> **WHAT TO PRODUCE**
Below are some records; copy each line in them that contains "open".
=== Begin Enclosure ===
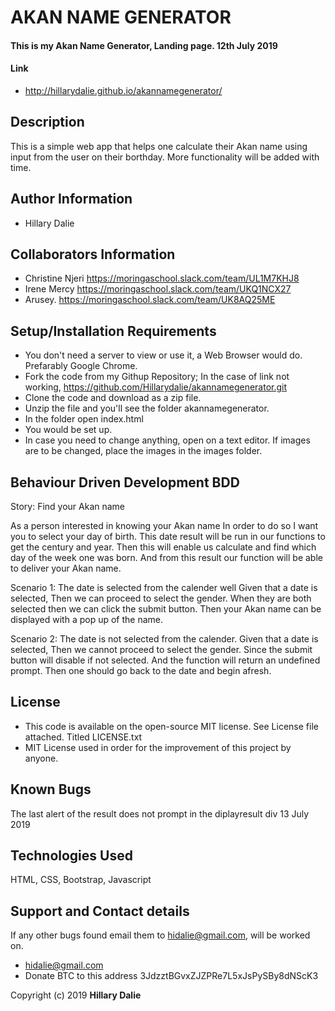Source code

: # AKAN NAME GENERATOR

#### This is my Akan Name Generator, Landing page. 12th July 2019

#### Link
* http://hillarydalie.github.io/akannamegenerator/

## Description
This is a simple web app that helps one calculate their Akan name using input from the user on their borthday.
More functionality will be added with time.

## Author Information
* Hillary Dalie

## Collaborators Information
* Christine Njeri https://moringaschool.slack.com/team/UL1M7KHJ8
* Irene Mercy https://moringaschool.slack.com/team/UKQ1NCX27
* Arusey. https://moringaschool.slack.com/team/UK8AQ25ME

## Setup/Installation Requirements
* You don't need a server to view or use it, a Web Browser would do. Prefarably Google Chrome. 
* Fork the code from my Githup Repository; In the case of link not working, https://github.com/Hillarydalie/akannamegenerator.git 
* Clone the code and download as a zip file.
* Unzip the file and you'll see the folder akannamegenerator.
* In the folder open index.html 
* You would be set up.
* In case you need to change anything, open on a text editor. If images are to be changed, place the images in the images folder.

## Behaviour Driven Development BDD
Story: Find your Akan name

As a person interested in knowing your Akan name
In order to do so
I want you to select your day of birth.
This date result will be run in our functions to get the century and year.
Then this will enable us calculate and find which day of the week one was born.
And from this result our function will be able to deliver your Akan name.

Scenario 1: The date is selected from the calender well
Given that a date is selected, 
Then we can proceed to select the gender.
When they are both selected then we can click the submit button.
Then your Akan name can be displayed with a pop up of the name.

Scenario 2: The date is not selected from the calender.
Given that a date is selected, 
Then we cannot proceed to select the gender.
Since the submit button will disable if not selected.
And the function will return an undefined prompt.
Then one should go back to the date and begin afresh. 

## License
* This code is available on the open-source MIT license. See License file attached. Titled LICENSE.txt
* MIT License used in order for the improvement of this project by anyone.

## Known Bugs
The last alert of the result does not prompt in the diplayresult div 13 July 2019

## Technologies Used
HTML, CSS, Bootstrap, Javascript

## Support and Contact details
If any other bugs found email them to hidalie@gmail.com, will be worked on. 
* hidalie@gmail.com
* Donate BTC to this address 3JdzztBGvxZJZPRe7L5xJsPySBy8dNScK3 

Copyright (c) 2019 **Hillary Dalie**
=== End Enclosure ===
> **ANSWER FOR THE TASK**
* In the folder open index.html 
* In case you need to change anything, open on a text editor. If images are to be changed, place the images in the images folder.
* This code is available on the open-source MIT license. See License file attached. Titled LICENSE.txt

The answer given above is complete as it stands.